INFORMATION SHOWN:
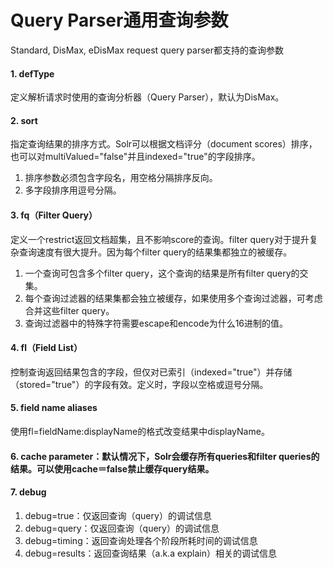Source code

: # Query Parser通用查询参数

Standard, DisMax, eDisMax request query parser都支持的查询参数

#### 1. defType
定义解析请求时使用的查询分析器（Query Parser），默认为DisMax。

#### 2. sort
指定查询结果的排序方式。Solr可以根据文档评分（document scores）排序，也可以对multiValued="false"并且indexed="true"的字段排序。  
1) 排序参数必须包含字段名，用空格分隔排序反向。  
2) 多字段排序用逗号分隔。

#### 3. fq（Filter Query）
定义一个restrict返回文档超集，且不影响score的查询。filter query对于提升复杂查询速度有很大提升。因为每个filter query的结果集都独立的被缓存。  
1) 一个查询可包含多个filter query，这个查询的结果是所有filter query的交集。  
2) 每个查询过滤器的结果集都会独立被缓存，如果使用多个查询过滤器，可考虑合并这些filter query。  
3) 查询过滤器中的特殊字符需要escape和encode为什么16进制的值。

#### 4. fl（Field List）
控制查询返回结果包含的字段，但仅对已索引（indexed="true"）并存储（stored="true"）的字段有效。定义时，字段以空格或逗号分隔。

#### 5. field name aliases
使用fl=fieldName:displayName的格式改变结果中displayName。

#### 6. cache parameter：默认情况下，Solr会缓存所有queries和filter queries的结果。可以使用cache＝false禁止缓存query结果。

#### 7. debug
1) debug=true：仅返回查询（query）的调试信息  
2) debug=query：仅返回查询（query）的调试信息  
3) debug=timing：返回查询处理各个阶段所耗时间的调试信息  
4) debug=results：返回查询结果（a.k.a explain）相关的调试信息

* * *

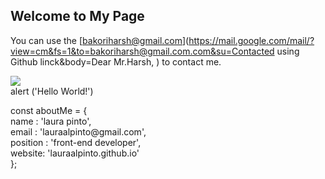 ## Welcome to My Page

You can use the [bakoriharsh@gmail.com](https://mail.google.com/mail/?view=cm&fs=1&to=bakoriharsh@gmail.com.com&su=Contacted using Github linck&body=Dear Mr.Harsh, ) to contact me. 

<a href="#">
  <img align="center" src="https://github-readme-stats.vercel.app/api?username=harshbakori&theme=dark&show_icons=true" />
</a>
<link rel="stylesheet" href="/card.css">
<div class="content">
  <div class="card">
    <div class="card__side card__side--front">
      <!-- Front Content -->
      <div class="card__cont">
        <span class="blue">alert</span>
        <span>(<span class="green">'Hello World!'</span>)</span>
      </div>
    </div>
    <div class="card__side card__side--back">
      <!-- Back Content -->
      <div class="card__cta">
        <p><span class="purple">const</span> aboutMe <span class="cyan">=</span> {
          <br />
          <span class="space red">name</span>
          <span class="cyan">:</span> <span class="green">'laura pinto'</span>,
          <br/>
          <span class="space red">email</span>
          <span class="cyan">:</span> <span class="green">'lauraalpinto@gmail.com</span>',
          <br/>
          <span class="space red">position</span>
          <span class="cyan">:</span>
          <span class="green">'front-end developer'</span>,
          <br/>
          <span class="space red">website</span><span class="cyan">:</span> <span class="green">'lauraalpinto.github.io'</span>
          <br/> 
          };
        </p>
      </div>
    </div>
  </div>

...

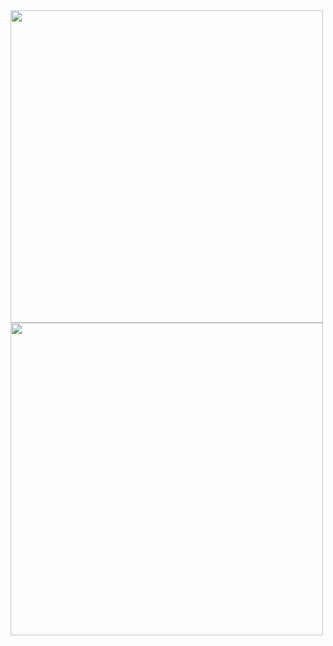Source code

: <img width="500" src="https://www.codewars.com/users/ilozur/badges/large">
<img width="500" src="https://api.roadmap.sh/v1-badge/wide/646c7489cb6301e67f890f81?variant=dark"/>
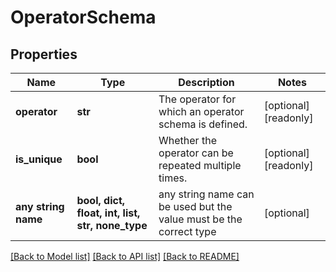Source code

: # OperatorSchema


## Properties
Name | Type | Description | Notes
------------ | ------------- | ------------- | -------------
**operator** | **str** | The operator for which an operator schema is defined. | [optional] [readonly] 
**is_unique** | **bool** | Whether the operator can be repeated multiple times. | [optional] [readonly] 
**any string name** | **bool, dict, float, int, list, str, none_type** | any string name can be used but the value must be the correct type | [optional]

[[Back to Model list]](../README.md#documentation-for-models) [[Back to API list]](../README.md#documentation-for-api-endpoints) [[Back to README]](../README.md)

TASK DESCRIPTION: Wherever the string "optional" appears in the data above, copy the line it sits in.

REPLY:
**operator** | **str** | The operator for which an operator schema is defined. | [optional] [readonly] 
**is_unique** | **bool** | Whether the operator can be repeated multiple times. | [optional] [readonly] 
**any string name** | **bool, dict, float, int, list, str, none_type** | any string name can be used but the value must be the correct type | [optional]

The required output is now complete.